こちらも、一般的には正論でしょう。「できる管理職」ぶりたい人が良く言う発言でもあります。この発言が適切なケースも多くありますが、一方で、現時点での問題把握が十分でないときに、全体の見通しが見えていない状態で性急に結論を求めるのは、適切ではありません。ある程度、出口を決めうちせずに調べながら、時間をかけて真摯に考える姿勢も大切だと思います。


互いに矛盾するような二つのタイプを考えたときに、結局のところ、問題の全体像(overall picture)をどこまで相手と共有できているか、ということかもしれません。私にとってある程度全体像がクリアで、相手にとってはクリアでなければ、不安感からもっと調べろ、ということになるでしょう。逆もしかりです。


と思うと、まずはoverall pictureを共有する努力をせよ、ということですかね。それって結構なかなか大変なのですが。


そういう努力の結果、overall pictureがある程度共有された上でも、分かってない部分をどれだけ不安に思うか、現状把握を終えて判断するフェーズに移れるか、というのは個人差があると思います。そこは相手に起因するので、どうこうしがたい部分でもあります。その際には、どれだけのスピード感でもって対応するかという時間的制約の要素が入って、ある程度のところで落ち着く訳ですが、役所だとその時間的制約の感覚が甘いことと、心配性(リスク回避型)の人が多いことから、「そこまでやらんでええやろ」ということをそういう相手に説得するのは難しい。

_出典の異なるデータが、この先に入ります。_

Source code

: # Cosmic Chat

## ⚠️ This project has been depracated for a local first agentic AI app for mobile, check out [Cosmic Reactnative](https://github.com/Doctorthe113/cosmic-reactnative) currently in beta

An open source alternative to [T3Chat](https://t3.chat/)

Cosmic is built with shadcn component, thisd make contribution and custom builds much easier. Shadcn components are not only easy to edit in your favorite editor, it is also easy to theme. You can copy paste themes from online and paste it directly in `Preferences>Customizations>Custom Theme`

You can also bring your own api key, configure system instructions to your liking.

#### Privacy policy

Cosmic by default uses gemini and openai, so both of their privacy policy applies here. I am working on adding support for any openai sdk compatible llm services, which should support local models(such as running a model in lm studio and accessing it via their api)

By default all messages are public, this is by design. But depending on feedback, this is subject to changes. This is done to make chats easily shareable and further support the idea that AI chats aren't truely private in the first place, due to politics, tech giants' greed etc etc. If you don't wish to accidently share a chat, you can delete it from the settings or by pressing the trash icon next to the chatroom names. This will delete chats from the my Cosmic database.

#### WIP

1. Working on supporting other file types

また、「これはさして問題ではないな」と直感的に思うことについて、客観的かつ論理的にみても問題ないというためには、かなり膨大な情報収集と分析とプレゼンが必要なわけですが、対外的に説明するために、それをきちんとやるというのは役所の重要な仕事としてあります。ただ、「問題ない(=つまりあまり役所として取り上げなくていい)」ことを「問題ない」と言うために延々と仕事するというのは、なかなかにモチベーションの維持が大変だろうとも思ったりするわけです。


とまあ、つれづれ。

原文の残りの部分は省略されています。